(Recorded data)

Content starts

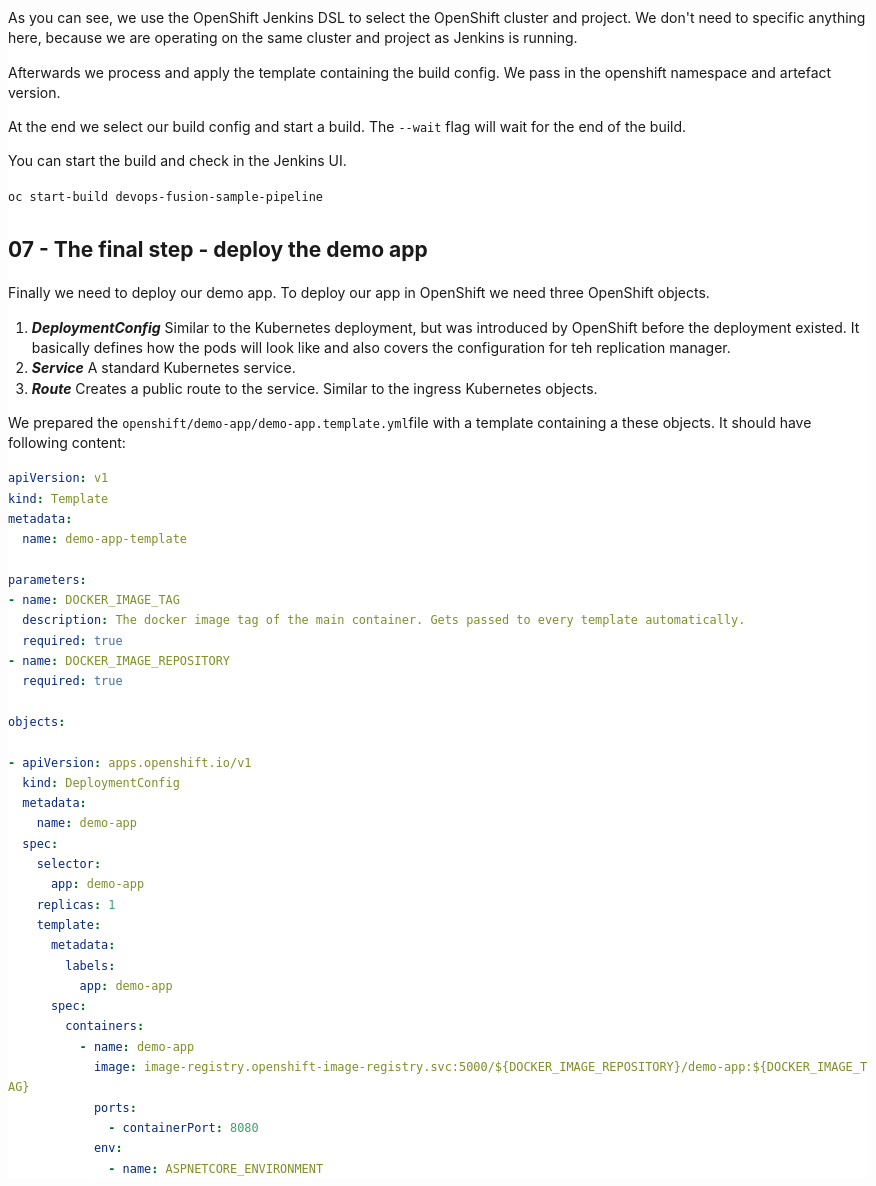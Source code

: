 As you can see, we use the OpenShift Jenkins DSL to select the OpenShift cluster and project. We don't need to specific anything here, because we are operating on the same cluster and project as Jenkins is running.

Afterwards we process and apply the template containing the build config. We pass in the openshift namespace and artefact version.

At the end we select our build config and start a build. The `--wait` flag will wait for the end of the build.

You can start the build and check in the Jenkins UI.

```bash
oc start-build devops-fusion-sample-pipeline
```

## 07 - The final step - deploy the demo app

Finally we need to deploy our demo app. To deploy our app in OpenShift we need three OpenShift objects.

1. ***DeploymentConfig*** Similar to the Kubernetes deployment, but was introduced by OpenShift before the deployment existed. It basically defines how the pods will look like and also covers the configuration for teh replication manager.
2. ***Service*** A standard Kubernetes service.
3. ***Route*** Creates a public route to the service. Similar to the ingress Kubernetes objects.

We prepared the `openshift/demo-app/demo-app.template.yml`file with a template containing a these objects. It should have following content:

```yml
apiVersion: v1
kind: Template
metadata:
  name: demo-app-template

parameters:
- name: DOCKER_IMAGE_TAG
  description: The docker image tag of the main container. Gets passed to every template automatically.
  required: true
- name: DOCKER_IMAGE_REPOSITORY
  required: true

objects:

- apiVersion: apps.openshift.io/v1
  kind: DeploymentConfig
  metadata:
    name: demo-app
  spec:
    selector:
      app: demo-app
    replicas: 1
    template:
      metadata:
        labels:
          app: demo-app
      spec:
        containers:
          - name: demo-app
            image: image-registry.openshift-image-registry.svc:5000/${DOCKER_IMAGE_REPOSITORY}/demo-app:${DOCKER_IMAGE_TAG}
            ports:
              - containerPort: 8080
            env:
              - name: ASPNETCORE_ENVIRONMENT
```
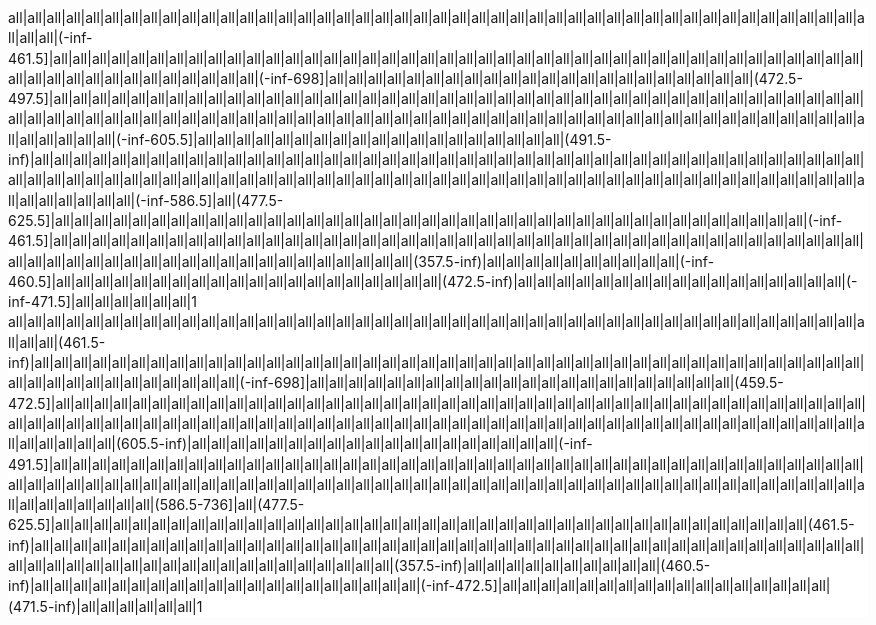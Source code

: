 all|all|all|all|all|all|all|all|all|all|all|all|all|all|all|all|all|all|all|all|all|all|all|all|all|all|all|all|all|all|all|all|all|all|all|all|all|all|all|all|all|all|all|all|all|all|all|(-inf-461.5]|all|all|all|all|all|all|all|all|all|all|all|all|all|all|all|all|all|all|all|all|all|all|all|all|all|all|all|all|all|all|all|all|all|all|all|all|all|all|all|all|all|all|all|all|all|all|all|all|all|all|all|all|all|all|all|(-inf-698]|all|all|all|all|all|all|all|all|all|all|all|all|all|all|all|all|all|all|all|all|all|all|(472.5-497.5]|all|all|all|all|all|all|all|all|all|all|all|all|all|all|all|all|all|all|all|all|all|all|all|all|all|all|all|all|all|all|all|all|all|all|all|all|all|all|all|all|all|all|all|all|all|all|all|all|all|all|all|all|all|all|all|all|all|all|all|all|all|all|all|all|all|all|all|all|all|all|all|all|all|all|all|all|all|all|all|all|all|all|all|all|all|all|all|all|all|all|all|all|(-inf-605.5]|all|all|all|all|all|all|all|all|all|all|all|all|all|all|all|all|all|all|all|(491.5-inf)|all|all|all|all|all|all|all|all|all|all|all|all|all|all|all|all|all|all|all|all|all|all|all|all|all|all|all|all|all|all|all|all|all|all|all|all|all|all|all|all|all|all|all|all|all|all|all|all|all|all|all|all|all|all|all|all|all|all|all|all|all|all|all|all|all|all|all|all|all|all|all|all|all|all|all|all|all|all|all|all|all|all|all|all|all|all|all|all|all|all|all|all|all|all|(-inf-586.5]|all|(477.5-625.5]|all|all|all|all|all|all|all|all|all|all|all|all|all|all|all|all|all|all|all|all|all|all|all|all|all|all|all|all|all|all|all|all|all|all|all|all|all|all|all|(-inf-461.5]|all|all|all|all|all|all|all|all|all|all|all|all|all|all|all|all|all|all|all|all|all|all|all|all|all|all|all|all|all|all|all|all|all|all|all|all|all|all|all|all|all|all|all|all|all|all|all|all|all|all|all|all|all|all|all|all|all|all|all|all|all|all|all|(357.5-inf)|all|all|all|all|all|all|all|all|all|all|(-inf-460.5]|all|all|all|all|all|all|all|all|all|all|all|all|all|all|all|all|all|all|all|all|(472.5-inf)|all|all|all|all|all|all|all|all|all|all|all|all|all|all|all|all|all|(-inf-471.5]|all|all|all|all|all|all|1
all|all|all|all|all|all|all|all|all|all|all|all|all|all|all|all|all|all|all|all|all|all|all|all|all|all|all|all|all|all|all|all|all|all|all|all|all|all|all|all|all|all|all|all|all|all|all|(461.5-inf)|all|all|all|all|all|all|all|all|all|all|all|all|all|all|all|all|all|all|all|all|all|all|all|all|all|all|all|all|all|all|all|all|all|all|all|all|all|all|all|all|all|all|all|all|all|all|all|all|all|all|all|all|all|all|all|(-inf-698]|all|all|all|all|all|all|all|all|all|all|all|all|all|all|all|all|all|all|all|all|all|all|(459.5-472.5]|all|all|all|all|all|all|all|all|all|all|all|all|all|all|all|all|all|all|all|all|all|all|all|all|all|all|all|all|all|all|all|all|all|all|all|all|all|all|all|all|all|all|all|all|all|all|all|all|all|all|all|all|all|all|all|all|all|all|all|all|all|all|all|all|all|all|all|all|all|all|all|all|all|all|all|all|all|all|all|all|all|all|all|all|all|all|all|all|all|all|all|all|(605.5-inf)|all|all|all|all|all|all|all|all|all|all|all|all|all|all|all|all|all|all|all|(-inf-491.5]|all|all|all|all|all|all|all|all|all|all|all|all|all|all|all|all|all|all|all|all|all|all|all|all|all|all|all|all|all|all|all|all|all|all|all|all|all|all|all|all|all|all|all|all|all|all|all|all|all|all|all|all|all|all|all|all|all|all|all|all|all|all|all|all|all|all|all|all|all|all|all|all|all|all|all|all|all|all|all|all|all|all|all|all|all|all|all|all|all|all|all|all|all|all|(586.5-736]|all|(477.5-625.5]|all|all|all|all|all|all|all|all|all|all|all|all|all|all|all|all|all|all|all|all|all|all|all|all|all|all|all|all|all|all|all|all|all|all|all|all|all|all|all|(461.5-inf)|all|all|all|all|all|all|all|all|all|all|all|all|all|all|all|all|all|all|all|all|all|all|all|all|all|all|all|all|all|all|all|all|all|all|all|all|all|all|all|all|all|all|all|all|all|all|all|all|all|all|all|all|all|all|all|all|all|all|all|all|all|all|all|(357.5-inf)|all|all|all|all|all|all|all|all|all|all|(460.5-inf)|all|all|all|all|all|all|all|all|all|all|all|all|all|all|all|all|all|all|all|all|(-inf-472.5]|all|all|all|all|all|all|all|all|all|all|all|all|all|all|all|all|all|(471.5-inf)|all|all|all|all|all|all|1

Content ends

Your instructions: Going through the data above, please tally the lines that contain the string "kind" and return only the total.

Answer area: 2